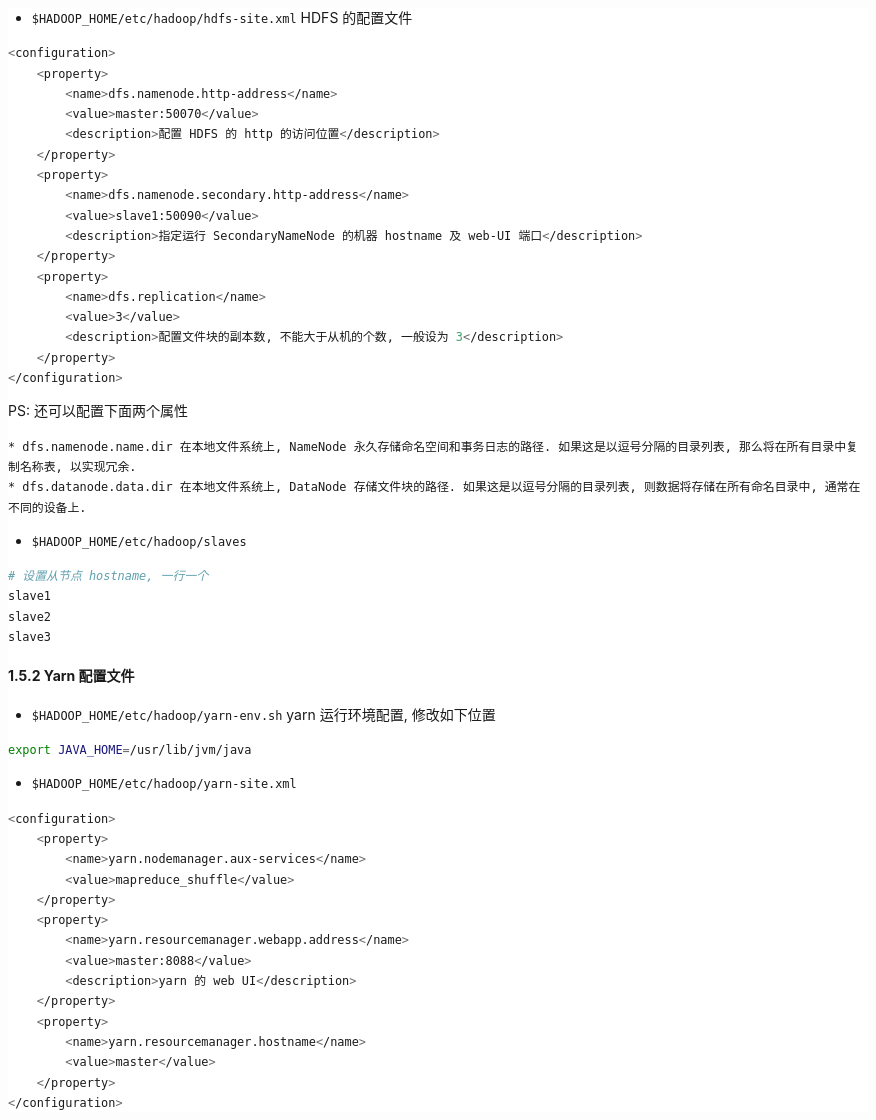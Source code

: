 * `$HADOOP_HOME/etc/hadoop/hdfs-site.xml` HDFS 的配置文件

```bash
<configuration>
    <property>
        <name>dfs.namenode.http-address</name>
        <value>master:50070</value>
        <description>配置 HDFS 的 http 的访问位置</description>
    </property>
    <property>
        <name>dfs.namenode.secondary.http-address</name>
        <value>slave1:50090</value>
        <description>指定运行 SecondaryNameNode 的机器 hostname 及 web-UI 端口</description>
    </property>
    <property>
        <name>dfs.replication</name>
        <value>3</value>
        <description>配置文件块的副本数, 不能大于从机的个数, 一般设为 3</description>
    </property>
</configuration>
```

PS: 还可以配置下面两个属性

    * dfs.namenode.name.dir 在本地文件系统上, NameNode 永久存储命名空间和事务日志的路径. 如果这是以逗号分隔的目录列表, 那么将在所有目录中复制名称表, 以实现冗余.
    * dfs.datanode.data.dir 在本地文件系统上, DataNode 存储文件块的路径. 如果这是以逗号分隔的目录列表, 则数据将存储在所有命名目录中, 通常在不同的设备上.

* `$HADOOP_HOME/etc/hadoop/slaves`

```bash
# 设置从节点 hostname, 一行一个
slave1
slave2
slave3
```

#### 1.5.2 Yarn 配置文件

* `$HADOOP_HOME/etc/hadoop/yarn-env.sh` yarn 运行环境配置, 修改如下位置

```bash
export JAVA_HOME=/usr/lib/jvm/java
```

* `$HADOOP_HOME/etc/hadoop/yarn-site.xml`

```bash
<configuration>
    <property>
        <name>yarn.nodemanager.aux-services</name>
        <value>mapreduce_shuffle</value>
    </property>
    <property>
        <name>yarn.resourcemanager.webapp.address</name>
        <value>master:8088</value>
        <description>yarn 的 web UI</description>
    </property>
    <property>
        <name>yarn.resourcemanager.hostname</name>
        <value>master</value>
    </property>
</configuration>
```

━━━

EXERCISE DETAILS >> Your reply must be one number, namely how many lines of the material above contain the string "在本地文件系统上".

RESULT >> 2